Se è vero che i titoli non si vincono con gli ingaggi, altrettanto vero è che si vincono con le rose ben assortite, dunque sì, anche con gli ingaggi. Motivo per il quale, per dirla alla Sacchi, anche sotto questo punto di vista la credibilità della favoletta dell'outsider dalle aspettative leggere viene messa parecchio in discussione. "Domani sarà una meravigliosa partita, sappiamo della forza dell’Inter. È una tappa, noi dobbiamo fare ancora molti punti per il nostro obiettivo che è la Champions". E ancora: "Noi dobbiamo fare i punti per arrivare in Champions che è il nostro obiettivo stagionale". "Noi abbiamo grande rispetto dell'Inter perché è la squadra più forte del campionato e favorita per lo scudetto" e blablablabla ripetuto enne volte fino allo sfinimento. Grandi giri di parole e malcelata umiltà alla quale fanno da contraltare le più sincere dichiarazioni di Simone Inzaghi che dalla sala stampa del Suning Training Centre sul 'gioco a nascondino' in merito al discorso scudetto, ammette: "Se sento l'obbligo di vincere questa partita? Quello è l'obiettivo, tutte le gare si giocano al meglio. Non mi interessa quel che dicono o fanno gli altri. So qual è il nostro percorso e che abbiamo delle responsabilità. Non ci nascondiamo. Dico solo che cercheremo di fare più partite possibili. Siamo stati bravi in Supercoppa, purtroppo in Coppa Italia siamo usciti. Cercheremo di fare il meglio in campionato e Champions".

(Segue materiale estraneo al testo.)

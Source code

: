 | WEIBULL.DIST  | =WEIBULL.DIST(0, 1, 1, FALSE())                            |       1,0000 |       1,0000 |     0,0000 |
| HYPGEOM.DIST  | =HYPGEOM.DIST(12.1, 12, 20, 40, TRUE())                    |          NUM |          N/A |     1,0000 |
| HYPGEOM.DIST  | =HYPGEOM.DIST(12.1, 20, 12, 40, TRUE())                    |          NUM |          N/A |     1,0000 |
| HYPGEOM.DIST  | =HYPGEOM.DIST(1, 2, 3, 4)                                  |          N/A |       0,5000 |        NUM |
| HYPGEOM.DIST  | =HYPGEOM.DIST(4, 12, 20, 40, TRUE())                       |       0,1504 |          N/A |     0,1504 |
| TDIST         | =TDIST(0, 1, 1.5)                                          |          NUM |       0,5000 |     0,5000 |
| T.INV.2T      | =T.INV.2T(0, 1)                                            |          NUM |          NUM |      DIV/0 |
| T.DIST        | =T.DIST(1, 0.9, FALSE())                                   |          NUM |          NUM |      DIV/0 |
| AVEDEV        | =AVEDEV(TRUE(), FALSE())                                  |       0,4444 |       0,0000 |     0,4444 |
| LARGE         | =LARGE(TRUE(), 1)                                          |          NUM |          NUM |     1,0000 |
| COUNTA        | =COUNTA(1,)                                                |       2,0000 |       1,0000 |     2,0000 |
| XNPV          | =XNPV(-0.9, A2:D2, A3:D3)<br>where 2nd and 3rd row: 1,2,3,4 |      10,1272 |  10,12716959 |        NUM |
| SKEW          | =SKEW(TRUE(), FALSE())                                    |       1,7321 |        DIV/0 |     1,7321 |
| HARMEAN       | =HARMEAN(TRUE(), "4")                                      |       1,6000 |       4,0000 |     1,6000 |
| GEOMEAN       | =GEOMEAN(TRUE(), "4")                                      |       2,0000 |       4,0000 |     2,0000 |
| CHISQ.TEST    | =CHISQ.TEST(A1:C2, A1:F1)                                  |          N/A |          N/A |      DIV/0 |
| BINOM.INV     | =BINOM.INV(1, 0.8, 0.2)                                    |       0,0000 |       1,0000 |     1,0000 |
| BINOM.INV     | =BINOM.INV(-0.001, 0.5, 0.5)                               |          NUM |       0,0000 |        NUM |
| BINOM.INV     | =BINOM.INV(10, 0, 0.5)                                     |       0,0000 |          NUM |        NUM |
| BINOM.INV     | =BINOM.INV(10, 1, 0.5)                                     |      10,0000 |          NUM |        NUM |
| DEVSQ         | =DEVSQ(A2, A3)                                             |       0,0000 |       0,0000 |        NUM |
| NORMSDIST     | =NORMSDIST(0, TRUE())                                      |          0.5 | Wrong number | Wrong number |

Parole da leader dalle spalle larghe che non ha nulla da temere: né l'eventuale sconfitta, che brucerebbe tantissimo e non solo per la classifica e la corsa scudetto, ma anche per i probabili massacro e pioggia di m***a che pioverebbero sulla squadra. Un approccio alla partita che parte proprio dalla sala stampa della Pinetina che la dice lunga sulla differenza tra una e l'altra squadra: da un lato la sfrontatezza, il coraggio, la responsabilità di 3-5-2 che gioca per attaccare e vincere come il dio del calcio predica, dall'altro il conservatorismo di un 3-5-2 che fa del 'camping' da video game la sua strategia migliore.
A voi quindi Inter-Juve... Basta la parola!